Input records:

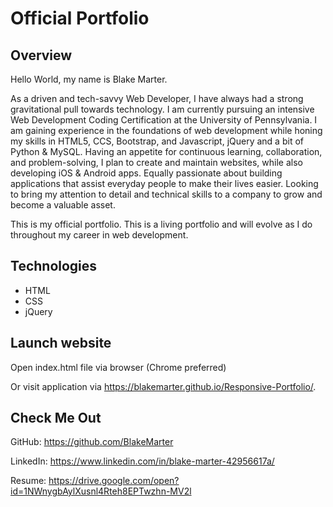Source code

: # Official Portfolio

## __Overview__
Hello World, my name is Blake Marter.

As a driven and tech-savvy Web Developer, I have always had a strong gravitational pull towards technology. I am currently pursuing an intensive Web Development Coding Certification at the University of Pennsylvania. I am gaining experience in the foundations of web development while honing my skills in HTML5, CCS, Bootstrap, and Javascript, jQuery and a bit of Python & MySQL. Having an appetite for continuous learning, collaboration, and problem-solving, I plan to create and maintain websites, while also developing iOS & Android apps.  Equally passionate about building applications that assist everyday people to make their lives easier. Looking to bring my attention to detail and technical skills to a company to grow and become a valuable asset.

This is my official portfolio. This is a living portfolio and will evolve as I do throughout my career in web development. 

## __Technologies__
* HTML
* CSS
* jQuery


## __Launch website__

Open index.html file via browser (Chrome preferred)

Or visit application via https://blakemarter.github.io/Responsive-Portfolio/.

## __Check Me Out__

GitHub: https://github.com/BlakeMarter

LinkedIn: https://www.linkedin.com/in/blake-marter-42956617a/

Resume: https://drive.google.com/open?id=1NWnygbAylXusnl4Rteh8EPTwzhn-MV2l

The problem:
Your task is to copy the entries in full and exactly, without any images.

Written reply:
Source code

: # Official Portfolio

## __Overview__
Hello World, my name is Blake Marter.

As a driven and tech-savvy Web Developer, I have always had a strong gravitational pull towards technology. I am currently pursuing an intensive Web Development Coding Certification at the University of Pennsylvania. I am gaining experience in the foundations of web development while honing my skills in HTML5, CCS, Bootstrap, and Javascript, jQuery and a bit of Python & MySQL. Having an appetite for continuous learning, collaboration, and problem-solving, I plan to create and maintain websites, while also developing iOS & Android apps.  Equally passionate about building applications that assist everyday people to make their lives easier. Looking to bring my attention to detail and technical skills to a company to grow and become a valuable asset.

This is my official portfolio. This is a living portfolio and will evolve as I do throughout my career in web development. 

## __Technologies__
* HTML
* CSS
* jQuery


## __Launch website__

Open index.html file via browser (Chrome preferred)

Or visit application via https://blakemarter.github.io/Responsive-Portfolio/.

## __Check Me Out__

GitHub: https://github.com/BlakeMarter

LinkedIn: https://www.linkedin.com/in/blake-marter-42956617a/

Resume: https://drive.google.com/open?id=1NWnygbAylXusnl4Rteh8EPTwzhn-MV2l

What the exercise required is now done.